• [WHAT IS NEEDED]: Return the listing below unchanged, except that the pictures are dropped.

• [TASK INPUTS]:
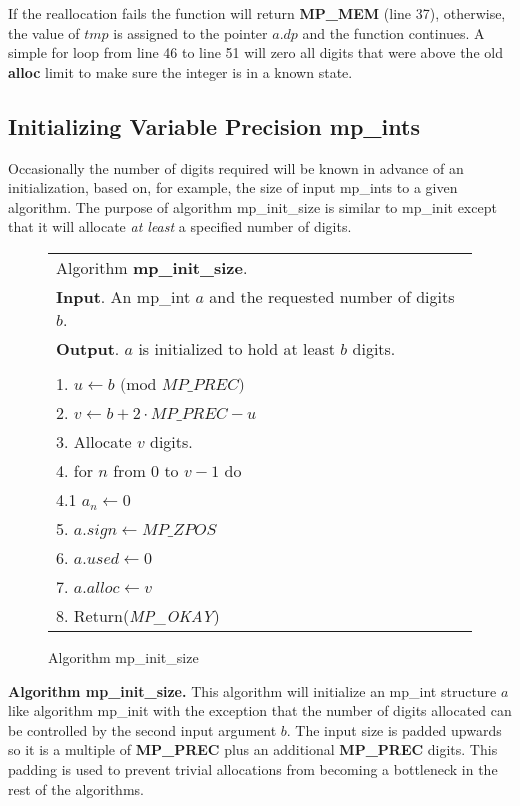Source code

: \documentclass[b5paper]{book}
\begin{document}
If the reallocation fails the function will return \textbf{MP\_MEM} (line 37), otherwise, the value of $tmp$ is assigned
to the pointer $a.dp$ and the function continues.  A simple for loop from line 46 to line 51 will zero all digits 
that were above the old \textbf{alloc} limit to make sure the integer is in a known state.

\subsection{Initializing Variable Precision mp\_ints}
Occasionally the number of digits required will be known in advance of an initialization, based on, for example, the size 
of input mp\_ints to a given algorithm.  The purpose of algorithm mp\_init\_size is similar to mp\_init except that it 
will allocate \textit{at least} a specified number of digits.  

\begin{figure}[here]
\begin{small}
\begin{center}
\begin{tabular}{l}
\hline Algorithm \textbf{mp\_init\_size}. \\
\textbf{Input}.   An mp\_int $a$ and the requested number of digits $b$. \\
\textbf{Output}.  $a$ is initialized to hold at least $b$ digits. \\
\hline \\
1.  $u \leftarrow b \mbox{ (mod }MP\_PREC\mbox{)}$ \\
2.  $v \leftarrow b + 2 \cdot MP\_PREC - u$ \\
3.  Allocate $v$ digits. \\
4.  for $n$ from $0$ to $v - 1$ do \\
\hspace{3mm}4.1  $a_n \leftarrow 0$ \\
5.  $a.sign \leftarrow MP\_ZPOS$\\
6.  $a.used \leftarrow 0$\\
7.  $a.alloc \leftarrow v$\\
8.  Return(\textit{MP\_OKAY})\\
\hline
\end{tabular}
\end{center}
\end{small}
\caption{Algorithm mp\_init\_size}
\end{figure}

\textbf{Algorithm mp\_init\_size.}
This algorithm will initialize an mp\_int structure $a$ like algorithm mp\_init with the exception that the number of 
digits allocated can be controlled by the second input argument $b$.  The input size is padded upwards so it is a 
multiple of \textbf{MP\_PREC} plus an additional \textbf{MP\_PREC} digits.  This padding is used to prevent trivial 
allocations from becoming a bottleneck in the rest of the algorithms.
\end{document}
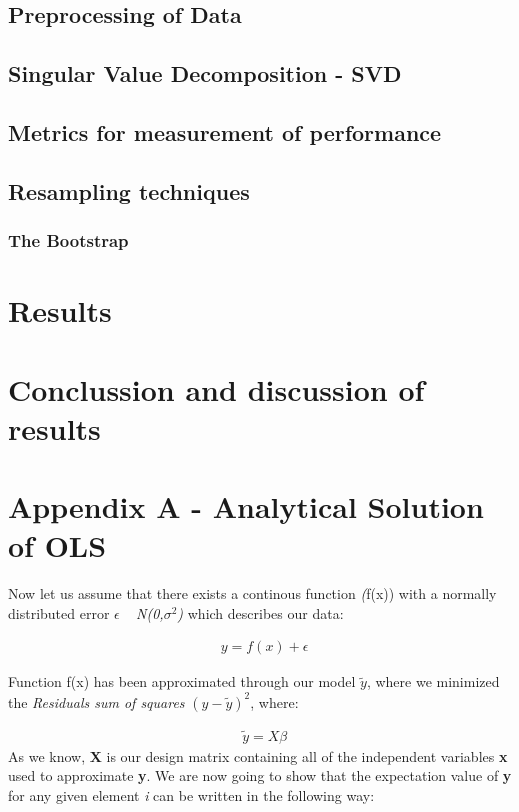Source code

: \documentclass[a4paper, 10pt]{article}
\begin{document}
\subsection{Preprocessing of Data}

\subsection{Singular Value Decomposition - SVD}

\subsection{Metrics for measurement of performance}

\subsection{Resampling techniques}

\subsubsection{The Bootstrap}


\section{Results}

\section{Conclussion and discussion of results}


\section{Appendix A - Analytical Solution of OLS}
Now let us assume that there exists a continous function \emph(f(x)) with a normally distributed error $\epsilon$ ~ \emph{N(0,$\sigma^2$)} which describes our data: 

\begin{gather*}
	\textbf{ $y=f(x) + \epsilon$}
\end{gather*}

Function f(x) has been approximated through our model \textbf{$\tilde{y}$}, where we minimized the \emph{Residuals sum of squares} \textbf{$(y-\tilde{y})^2$}, where: 

\begin{gather*}
	\textbf{ $\tilde{y}=X\beta$}
\end{gather*}
As we know, \textbf{X} is our design matrix containing all of the independent variables \textbf{x} used to approximate \textbf{y}. We are now going to show that the expectation value of \textbf{y} for any given element \emph{i} can be written in the following way: 
\end{document}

• [SOLVED EXERCISE]:
Source code

: \documentclass[b5paper]{book}
\begin{document}
If the reallocation fails the function will return \textbf{MP\_MEM} (line 37), otherwise, the value of $tmp$ is assigned
to the pointer $a.dp$ and the function continues.  A simple for loop from line 46 to line 51 will zero all digits 
that were above the old \textbf{alloc} limit to make sure the integer is in a known state.

\subsection{Initializing Variable Precision mp\_ints}
Occasionally the number of digits required will be known in advance of an initialization, based on, for example, the size 
of input mp\_ints to a given algorithm.  The purpose of algorithm mp\_init\_size is similar to mp\_init except that it 
will allocate \textit{at least} a specified number of digits.  

\begin{figure}[here]
\begin{small}
\begin{center}
\begin{tabular}{l}
\hline Algorithm \textbf{mp\_init\_size}. \\
\textbf{Input}.   An mp\_int $a$ and the requested number of digits $b$. \\
\textbf{Output}.  $a$ is initialized to hold at least $b$ digits. \\
\hline \\
1.  $u \leftarrow b \mbox{ (mod }MP\_PREC\mbox{)}$ \\
2.  $v \leftarrow b + 2 \cdot MP\_PREC - u$ \\
3.  Allocate $v$ digits. \\
4.  for $n$ from $0$ to $v - 1$ do \\
\hspace{3mm}4.1  $a_n \leftarrow 0$ \\
5.  $a.sign \leftarrow MP\_ZPOS$\\
6.  $a.used \leftarrow 0$\\
7.  $a.alloc \leftarrow v$\\
8.  Return(\textit{MP\_OKAY})\\
\hline
\end{tabular}
\end{center}
\end{small}
\caption{Algorithm mp\_init\_size}
\end{figure}

\textbf{Algorithm mp\_init\_size.}
This algorithm will initialize an mp\_int structure $a$ like algorithm mp\_init with the exception that the number of 
digits allocated can be controlled by the second input argument $b$.  The input size is padded upwards so it is a 
multiple of \textbf{MP\_PREC} plus an additional \textbf{MP\_PREC} digits.  This padding is used to prevent trivial 
allocations from becoming a bottleneck in the rest of the algorithms.
\end{document}
Source code

: \documentclass[a4paper, 10pt]{article}
\begin{document}
\subsection{Preprocessing of Data}

\subsection{Singular Value Decomposition - SVD}

\subsection{Metrics for measurement of performance}

\subsection{Resampling techniques}

\subsubsection{The Bootstrap}


\section{Results}

\section{Conclussion and discussion of results}


\section{Appendix A - Analytical Solution of OLS}
Now let us assume that there exists a continous function \emph(f(x)) with a normally distributed error $\epsilon$ ~ \emph{N(0,$\sigma^2$)} which describes our data: 

\begin{gather*}
	\textbf{ $y=f(x) + \epsilon$}
\end{gather*}

Function f(x) has been approximated through our model \textbf{$\tilde{y}$}, where we minimized the \emph{Residuals sum of squares} \textbf{$(y-\tilde{y})^2$}, where: 

\begin{gather*}
	\textbf{ $\tilde{y}=X\beta$}
\end{gather*}
As we know, \textbf{X} is our design matrix containing all of the independent variables \textbf{x} used to approximate \textbf{y}. We are now going to show that the expectation value of \textbf{y} for any given element \emph{i} can be written in the following way: 
\end{document}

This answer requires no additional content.